In a hospital exam room, a physician observes as a medical transcription agent updates electronic health records, suggests prescription options, and provides patient history in real time. Meanwhile, on a manufacturing line, a computer vision agent is conducting quality control at speeds beyond human capability. Despite their impressive capabilities, both these agentic AI technologies face a fundamental challenge that is hindering their widespread adoption in enterprises – identity governance.
According to Cisco President Jeetu Patel, a staggering 85% of enterprises are currently running agent pilots, but only 5% have successfully transitioned to full-scale production.
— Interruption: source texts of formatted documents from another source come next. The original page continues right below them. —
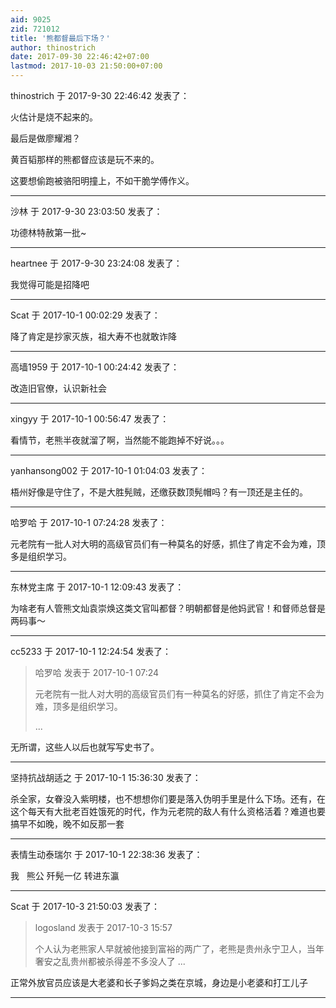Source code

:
 ```yaml
---
aid: 9025
zid: 721012
title: '熊都督最后下场？'
author: thinostrich
date: 2017-09-30 22:46:42+07:00
lastmod: 2017-10-03 21:50:00+07:00
---
```


thinostrich 于 2017-9-30 22:46:42 发表了：

火估计是烧不起来的。

最后是做廖耀湘？

黄百韬那样的熊都督应该是玩不来的。

这要想偷跑被骆阳明撞上，不如干脆学傅作义。

---------

沙林 于 2017-9-30 23:03:50 发表了：

功德林特赦第一批~

---------

heartnee 于 2017-9-30 23:24:08 发表了：

我觉得可能是招降吧

---------

Scat 于 2017-10-1 00:02:29 发表了：

降了肯定是抄家灭族，祖大寿不也就敢诈降

---------

高墙1959 于 2017-10-1 00:24:42 发表了：

改造旧官僚，认识新社会

---------

xingyy 于 2017-10-1 00:56:47 发表了：

看情节，老熊半夜就溜了啊，当然能不能跑掉不好说。。。

---------

yanhansong002 于 2017-10-1 01:04:03 发表了：

梧州好像是守住了，不是大胜髡贼，还缴获数顶髡帽吗？有一顶还是主任的。

---------

哈罗哈 于 2017-10-1 07:24:28 发表了：

元老院有一批人对大明的高级官员们有一种莫名的好感，抓住了肯定不会为难，顶多是组织学习。

---------

东林党主席 于 2017-10-1 12:09:43 发表了：

为啥老有人管熊文灿袁崇焕这类文官叫都督？明朝都督是他妈武官！和督师总督是两码事～

---------

cc5233 于 2017-10-1 12:24:54 发表了：

> 哈罗哈 发表于 2017-10-1 07:24
> 
> 元老院有一批人对大明的高级官员们有一种莫名的好感，抓住了肯定不会为难，顶多是组织学习。
> 
> ...



无所谓，这些人以后也就写写史书了。

---------

坚持抗战胡适之 于 2017-10-1 15:36:30 发表了：

杀全家，女眷没入紫明楼，也不想想你们要是落入伪明手里是什么下场。还有，在这个每天有大批老百姓饿死的时代，作为元老院的敌人有什么资格活着？难道也要搞早不如晚，晚不如反那一套

---------

表情生动泰瑞尔 于 2017-10-1 22:38:36 发表了：

我   熊公 歼髡一亿 转进东瀛

---------

Scat 于 2017-10-3 21:50:03 发表了：

> logosland 发表于 2017-10-3 15:57
> 
> 个人认为老熊家人早就被他接到富裕的两广了，老熊是贵州永宁卫人，当年奢安之乱贵州都被杀得差不多没人了 ...



正常外放官员应该是大老婆和长子爹妈之类在京城，身边是小老婆和打工儿子

---------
The primary obstacle in this transition is a trust issue stemming from the inability of most organizations to manage the non-human identities generated by these AI agents effectively.
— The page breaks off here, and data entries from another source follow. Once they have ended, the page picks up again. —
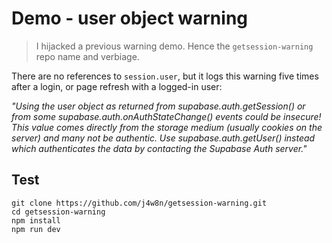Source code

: # Demo - user object warning

> I hijacked a previous warning demo. Hence the `getsession-warning` repo name and verbiage.

There are no references to `session.user`, but it logs this warning five times after a login, or page refresh with a logged-in user:

_"Using the user object as returned from supabase.auth.getSession() or from some supabase.auth.onAuthStateChange() events could be insecure! This value comes directly from the storage medium (usually cookies on the server) and many not be authentic. Use supabase.auth.getUser() instead which authenticates the data by contacting the Supabase Auth server."_

## Test
```
git clone https://github.com/j4w8n/getsession-warning.git
cd getsession-warning
npm install
npm run dev
```
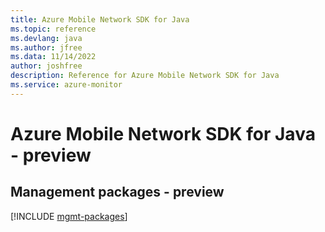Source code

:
 ```yaml
---
title: Azure Mobile Network SDK for Java
ms.topic: reference
ms.devlang: java
ms.author: jfree
ms.data: 11/14/2022
author: joshfree
description: Reference for Azure Mobile Network SDK for Java
ms.service: azure-monitor
---
```

# Azure Mobile Network SDK for Java - preview

## Management packages - preview
[!INCLUDE [mgmt-packages](mobile-network-mgmt-index.md)]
IANS Research has found that many businesses lack the necessary role-based access control mechanisms to handle human identities, let alone the complexities introduced by AI agents. The 2026 IBM X-Force Threat Intelligence Index has also highlighted the increase in attacks exploiting vulnerabilities in AI systems due to inadequate security measures.
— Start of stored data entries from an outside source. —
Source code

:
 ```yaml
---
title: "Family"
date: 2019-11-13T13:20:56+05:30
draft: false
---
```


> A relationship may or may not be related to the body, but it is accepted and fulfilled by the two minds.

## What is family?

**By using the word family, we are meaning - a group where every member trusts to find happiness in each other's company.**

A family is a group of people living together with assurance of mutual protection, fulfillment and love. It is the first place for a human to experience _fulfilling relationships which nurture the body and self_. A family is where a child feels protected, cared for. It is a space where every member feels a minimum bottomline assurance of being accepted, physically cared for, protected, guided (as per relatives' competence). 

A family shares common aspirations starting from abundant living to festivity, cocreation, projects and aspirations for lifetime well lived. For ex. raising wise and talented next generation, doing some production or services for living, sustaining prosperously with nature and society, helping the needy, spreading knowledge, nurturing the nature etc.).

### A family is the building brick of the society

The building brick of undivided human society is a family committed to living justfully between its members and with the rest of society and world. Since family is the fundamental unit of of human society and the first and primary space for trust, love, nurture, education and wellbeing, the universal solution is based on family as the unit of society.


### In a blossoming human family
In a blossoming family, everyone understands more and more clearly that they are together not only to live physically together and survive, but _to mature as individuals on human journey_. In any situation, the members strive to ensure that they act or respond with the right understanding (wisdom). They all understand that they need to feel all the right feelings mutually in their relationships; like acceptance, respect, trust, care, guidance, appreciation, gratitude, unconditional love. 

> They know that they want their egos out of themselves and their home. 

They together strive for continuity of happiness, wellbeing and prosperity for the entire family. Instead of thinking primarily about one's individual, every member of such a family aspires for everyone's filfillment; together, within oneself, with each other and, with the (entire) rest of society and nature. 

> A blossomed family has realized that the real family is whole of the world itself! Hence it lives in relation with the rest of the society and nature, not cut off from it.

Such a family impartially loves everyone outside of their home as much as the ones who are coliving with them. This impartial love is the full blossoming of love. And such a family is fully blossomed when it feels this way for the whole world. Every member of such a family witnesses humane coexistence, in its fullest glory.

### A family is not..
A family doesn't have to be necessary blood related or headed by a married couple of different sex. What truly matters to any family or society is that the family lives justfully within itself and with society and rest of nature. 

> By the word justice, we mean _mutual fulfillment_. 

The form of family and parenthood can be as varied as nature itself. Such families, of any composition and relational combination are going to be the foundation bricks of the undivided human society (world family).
Michael Dickman, SVP and GM of Cisco’s Campus Networking business, emphasizes the importance of establishing a trust framework for agentic AI. He stresses the significance of actual system-to-system communications data provided by the network, as opposed to inferred activities, in enabling organizations to enforce policies at machine speed.
Dickman argues that trust should not be an afterthought in AI deployment but a fundamental requirement from the outset. He identifies four key conditions for building trust in agentic AI: secure delegation, cultural readiness, token economics, and human judgment.
One of the critical aspects highlighted by Dickman is the need for cross-domain visibility, which is often lacking in enterprises due to siloed observability tools. By unifying network, security, and application telemetry into a shared data fabric, organizations can gain a comprehensive view of their AI systems’ activities.
To address the trust gap in agentic AI, Dickman recommends a strategic approach that includes implementing microsegmentation, enhancing governance-to-enforcement pipelines, and ensuring cultural and workflow readiness. By prioritizing these initiatives, organizations can build a solid foundation of trust for their AI deployments.
In conclusion, the key to successful adoption of agentic AI lies in establishing a robust trust architecture that encompasses identity governance, cross-domain visibility, and policy enforcement. Organizations that focus on these critical areas will be able to deploy AI agents with confidence and accelerate their digital transformation journey.